Both ILPs get cluster sizes $c_1,\ldots, c_i$ with $i\leq k$ as input and compute an optimal solution to the following modification of the $k$-means problem:

  • the number of clusters is $i$
  • the clusters have sizes $c_1,\ldots, c_i$
  • if $n$ is the number of data points $n-c_1-\ldots -c_i$ points are not part of any cluster

ILP#1 gets one single cluster size $c_1$ as input and computes an optimal solution with one single cluster of size $c_1$. We use ILP#1 to compute a lower bound to the cost of a cluster of size $c_1$. If this cost is already larger than the initial upper bound, then we know that the cluster sizes of an optimal solution must be all less than $c_1$. Therefore we can discard all cluster sizes greater equal $c_1$ when searching for the cluster sizes of an optimal solution.

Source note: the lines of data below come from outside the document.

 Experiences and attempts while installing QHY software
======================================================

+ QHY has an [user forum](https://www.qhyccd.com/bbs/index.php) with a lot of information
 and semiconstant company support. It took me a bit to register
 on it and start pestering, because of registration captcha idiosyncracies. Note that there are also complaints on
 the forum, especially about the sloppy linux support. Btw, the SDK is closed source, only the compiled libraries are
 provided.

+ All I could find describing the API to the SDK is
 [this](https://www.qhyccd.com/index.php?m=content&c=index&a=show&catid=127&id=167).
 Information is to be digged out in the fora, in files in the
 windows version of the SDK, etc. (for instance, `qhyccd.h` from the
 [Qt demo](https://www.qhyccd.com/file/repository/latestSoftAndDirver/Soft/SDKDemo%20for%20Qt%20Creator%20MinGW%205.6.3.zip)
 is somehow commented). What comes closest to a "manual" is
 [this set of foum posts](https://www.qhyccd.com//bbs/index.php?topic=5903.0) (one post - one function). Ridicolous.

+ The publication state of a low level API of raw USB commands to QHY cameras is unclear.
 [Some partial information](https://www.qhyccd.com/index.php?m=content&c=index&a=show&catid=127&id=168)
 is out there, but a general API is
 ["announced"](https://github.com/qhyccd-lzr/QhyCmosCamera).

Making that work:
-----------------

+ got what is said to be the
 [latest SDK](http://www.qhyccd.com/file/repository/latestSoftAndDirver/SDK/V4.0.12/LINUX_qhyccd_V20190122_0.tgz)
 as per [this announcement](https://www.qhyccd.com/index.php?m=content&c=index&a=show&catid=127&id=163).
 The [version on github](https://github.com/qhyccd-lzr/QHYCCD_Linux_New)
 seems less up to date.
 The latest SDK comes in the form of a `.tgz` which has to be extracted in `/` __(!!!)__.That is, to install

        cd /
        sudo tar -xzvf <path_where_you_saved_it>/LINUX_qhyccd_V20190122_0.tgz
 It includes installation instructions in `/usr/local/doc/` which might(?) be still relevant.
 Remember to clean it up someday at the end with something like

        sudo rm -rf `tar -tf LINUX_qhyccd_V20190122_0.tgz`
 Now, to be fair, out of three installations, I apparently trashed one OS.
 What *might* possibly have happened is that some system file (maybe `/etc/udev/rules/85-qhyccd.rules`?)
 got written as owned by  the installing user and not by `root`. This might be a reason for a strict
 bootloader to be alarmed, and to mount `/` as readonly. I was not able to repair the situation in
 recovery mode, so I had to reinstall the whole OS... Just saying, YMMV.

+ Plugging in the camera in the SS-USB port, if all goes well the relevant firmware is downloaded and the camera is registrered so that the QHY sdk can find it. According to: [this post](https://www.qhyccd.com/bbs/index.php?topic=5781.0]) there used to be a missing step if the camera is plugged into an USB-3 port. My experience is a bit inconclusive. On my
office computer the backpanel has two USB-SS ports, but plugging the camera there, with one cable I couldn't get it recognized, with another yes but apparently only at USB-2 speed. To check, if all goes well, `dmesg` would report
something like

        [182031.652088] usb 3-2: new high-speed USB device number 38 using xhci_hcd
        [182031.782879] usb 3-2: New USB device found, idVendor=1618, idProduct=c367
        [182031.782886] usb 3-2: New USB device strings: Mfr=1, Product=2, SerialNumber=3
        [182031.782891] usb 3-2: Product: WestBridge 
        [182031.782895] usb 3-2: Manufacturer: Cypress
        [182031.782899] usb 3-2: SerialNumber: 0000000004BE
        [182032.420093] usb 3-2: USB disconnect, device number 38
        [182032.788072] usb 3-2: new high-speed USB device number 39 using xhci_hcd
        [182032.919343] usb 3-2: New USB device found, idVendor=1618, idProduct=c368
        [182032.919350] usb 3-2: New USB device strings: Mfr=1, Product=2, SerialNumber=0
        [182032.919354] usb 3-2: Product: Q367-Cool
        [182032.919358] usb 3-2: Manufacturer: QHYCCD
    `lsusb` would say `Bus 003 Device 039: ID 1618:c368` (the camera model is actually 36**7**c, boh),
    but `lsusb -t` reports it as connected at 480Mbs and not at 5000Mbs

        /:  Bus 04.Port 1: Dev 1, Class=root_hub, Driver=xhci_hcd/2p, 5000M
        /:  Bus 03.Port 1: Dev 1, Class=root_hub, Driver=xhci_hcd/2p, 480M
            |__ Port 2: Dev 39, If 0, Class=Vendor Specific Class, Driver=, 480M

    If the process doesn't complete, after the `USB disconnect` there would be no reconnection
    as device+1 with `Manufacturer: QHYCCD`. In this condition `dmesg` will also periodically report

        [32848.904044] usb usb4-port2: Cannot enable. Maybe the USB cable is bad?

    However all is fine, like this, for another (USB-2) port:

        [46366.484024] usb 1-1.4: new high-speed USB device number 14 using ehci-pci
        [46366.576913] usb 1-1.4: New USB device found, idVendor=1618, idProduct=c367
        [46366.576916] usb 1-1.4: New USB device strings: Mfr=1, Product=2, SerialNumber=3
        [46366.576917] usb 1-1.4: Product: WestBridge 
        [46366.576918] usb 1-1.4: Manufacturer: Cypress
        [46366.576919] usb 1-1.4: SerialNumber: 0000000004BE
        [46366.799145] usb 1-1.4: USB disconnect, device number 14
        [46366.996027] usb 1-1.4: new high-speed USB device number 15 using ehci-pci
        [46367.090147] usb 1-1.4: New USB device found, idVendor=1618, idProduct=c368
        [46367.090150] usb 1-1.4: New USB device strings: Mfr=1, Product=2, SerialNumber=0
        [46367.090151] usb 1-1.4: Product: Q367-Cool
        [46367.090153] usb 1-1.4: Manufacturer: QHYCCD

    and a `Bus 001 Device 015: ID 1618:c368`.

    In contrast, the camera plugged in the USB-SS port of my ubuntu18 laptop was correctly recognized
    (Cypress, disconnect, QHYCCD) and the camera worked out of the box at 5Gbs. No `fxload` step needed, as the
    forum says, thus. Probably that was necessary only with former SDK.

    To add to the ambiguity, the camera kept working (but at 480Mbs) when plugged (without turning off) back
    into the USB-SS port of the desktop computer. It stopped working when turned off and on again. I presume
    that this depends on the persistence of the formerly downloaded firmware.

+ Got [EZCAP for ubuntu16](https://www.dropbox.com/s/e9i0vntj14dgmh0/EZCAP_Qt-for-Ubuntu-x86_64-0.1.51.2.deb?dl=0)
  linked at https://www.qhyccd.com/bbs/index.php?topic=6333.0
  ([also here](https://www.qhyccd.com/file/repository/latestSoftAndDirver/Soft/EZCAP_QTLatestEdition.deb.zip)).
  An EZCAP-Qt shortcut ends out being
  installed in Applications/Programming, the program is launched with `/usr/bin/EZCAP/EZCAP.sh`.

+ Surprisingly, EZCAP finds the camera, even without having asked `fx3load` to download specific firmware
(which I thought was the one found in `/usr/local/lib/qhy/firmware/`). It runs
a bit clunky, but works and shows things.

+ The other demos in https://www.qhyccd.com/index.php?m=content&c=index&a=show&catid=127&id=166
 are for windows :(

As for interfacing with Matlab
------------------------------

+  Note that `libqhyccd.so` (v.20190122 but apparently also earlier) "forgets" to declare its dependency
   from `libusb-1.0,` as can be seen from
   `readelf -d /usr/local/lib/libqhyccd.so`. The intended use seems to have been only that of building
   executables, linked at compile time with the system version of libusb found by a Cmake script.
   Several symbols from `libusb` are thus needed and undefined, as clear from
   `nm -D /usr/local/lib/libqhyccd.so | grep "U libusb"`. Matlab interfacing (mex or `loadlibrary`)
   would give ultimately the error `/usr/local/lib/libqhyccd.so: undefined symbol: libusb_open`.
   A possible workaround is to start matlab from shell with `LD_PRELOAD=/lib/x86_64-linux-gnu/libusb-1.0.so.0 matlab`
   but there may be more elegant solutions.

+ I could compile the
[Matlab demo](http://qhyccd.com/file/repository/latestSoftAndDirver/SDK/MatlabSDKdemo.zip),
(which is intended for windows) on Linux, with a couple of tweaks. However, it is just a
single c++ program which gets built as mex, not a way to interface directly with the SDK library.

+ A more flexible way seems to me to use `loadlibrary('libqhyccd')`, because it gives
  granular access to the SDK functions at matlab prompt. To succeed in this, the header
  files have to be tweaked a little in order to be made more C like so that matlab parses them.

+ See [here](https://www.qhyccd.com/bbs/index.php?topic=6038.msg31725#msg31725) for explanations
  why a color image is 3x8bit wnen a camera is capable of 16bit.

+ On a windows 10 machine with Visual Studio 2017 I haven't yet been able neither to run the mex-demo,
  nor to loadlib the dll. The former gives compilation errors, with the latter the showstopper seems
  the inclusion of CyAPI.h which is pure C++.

ILP#2 gets cluster sizes $c_1,\ldots, c_i$ with $2\leq i\leq k$ as input. If $c_1,\ldots, c_i$ are also cluster sizes which are represented in the optimal solution the cost that ILP#2 computes should be less than the initial upper bound. We add a constraint to ILP#2 bounding the cost by initial upper bound. Therefore either ILP#2 is infeasible or it outputs an optimal solution of $i$ clusters with sizes $c_1,\ldots, c_i$ and cost smaller than initial upper bound.

To search for the cluster sizes of an optimal solution we use a branch and bound approach. In a branch node of level $i$ the $i$ largest cluster sizes $c_1, \ldots, c_i$ are already fixed. The variables branching_levels and fill_cluster_sizes define the behavior on these branching nodes. If branching_levels is greater equal to the level $i$ of the node then we use ILP#2 to bound the current cost and decide if we branch, otherwise we always branch on this node. If the variable fill_cluster_sizes is set to true we compute the smallest possible remaining cluster sizes $c_{i+1},\ldots, c_{k}$ and run ILP#2 with cluster sizes $c_1,\ldots, c_k$. If the variable fill_cluster_sizes is set to false we run ILP#2 only with the fixed cluster sizes $c_1,\ldots, c_i$. Setting fill_cluster_sizes to true may lead to less branching but can increase the solving time of ILP#2.

To customize the runs, you can create a config file. The default config file is exact_kmeans/config/default.yaml. You can also pass a different config file as an argument.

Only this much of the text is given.